• **WHAT THE EXERCISE ASKS**
Please reproduce the entries that follow without a single difference.

━━━━━━━━━━━━━━━━━━━━

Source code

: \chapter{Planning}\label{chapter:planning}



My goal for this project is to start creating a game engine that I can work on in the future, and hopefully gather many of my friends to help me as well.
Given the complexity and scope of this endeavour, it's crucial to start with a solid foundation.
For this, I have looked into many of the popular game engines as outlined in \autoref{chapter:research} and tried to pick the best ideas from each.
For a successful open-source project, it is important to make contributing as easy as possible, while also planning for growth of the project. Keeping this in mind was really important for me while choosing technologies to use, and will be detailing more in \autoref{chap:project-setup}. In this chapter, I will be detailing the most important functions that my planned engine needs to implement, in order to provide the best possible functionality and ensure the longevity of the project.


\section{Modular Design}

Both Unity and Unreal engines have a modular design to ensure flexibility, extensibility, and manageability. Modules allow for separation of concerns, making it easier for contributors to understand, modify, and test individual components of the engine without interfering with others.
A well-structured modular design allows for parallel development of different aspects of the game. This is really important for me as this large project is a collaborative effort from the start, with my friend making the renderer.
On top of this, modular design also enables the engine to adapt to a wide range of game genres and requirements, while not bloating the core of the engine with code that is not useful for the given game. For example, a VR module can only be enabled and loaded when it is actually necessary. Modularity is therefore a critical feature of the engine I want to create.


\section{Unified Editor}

━━━━━━━━━━━━━━━━━━━━

• **SOLUTION TO THIS EXERCISE**
Source code

: \chapter{Planning}\label{chapter:planning}



My goal for this project is to start creating a game engine that I can work on in the future, and hopefully gather many of my friends to help me as well.
Given the complexity and scope of this endeavour, it's crucial to start with a solid foundation.
For this, I have looked into many of the popular game engines as outlined in \autoref{chapter:research} and tried to pick the best ideas from each.
For a successful open-source project, it is important to make contributing as easy as possible, while also planning for growth of the project. Keeping this in mind was really important for me while choosing technologies to use, and will be detailing more in \autoref{chap:project-setup}. In this chapter, I will be detailing the most important functions that my planned engine needs to implement, in order to provide the best possible functionality and ensure the longevity of the project.


\section{Modular Design}

Both Unity and Unreal engines have a modular design to ensure flexibility, extensibility, and manageability. Modules allow for separation of concerns, making it easier for contributors to understand, modify, and test individual components of the engine without interfering with others.
A well-structured modular design allows for parallel development of different aspects of the game. This is really important for me as this large project is a collaborative effort from the start, with my friend making the renderer.
On top of this, modular design also enables the engine to adapt to a wide range of game genres and requirements, while not bloating the core of the engine with code that is not useful for the given game. For example, a VR module can only be enabled and loaded when it is actually necessary. Modularity is therefore a critical feature of the engine I want to create.


\section{Unified Editor}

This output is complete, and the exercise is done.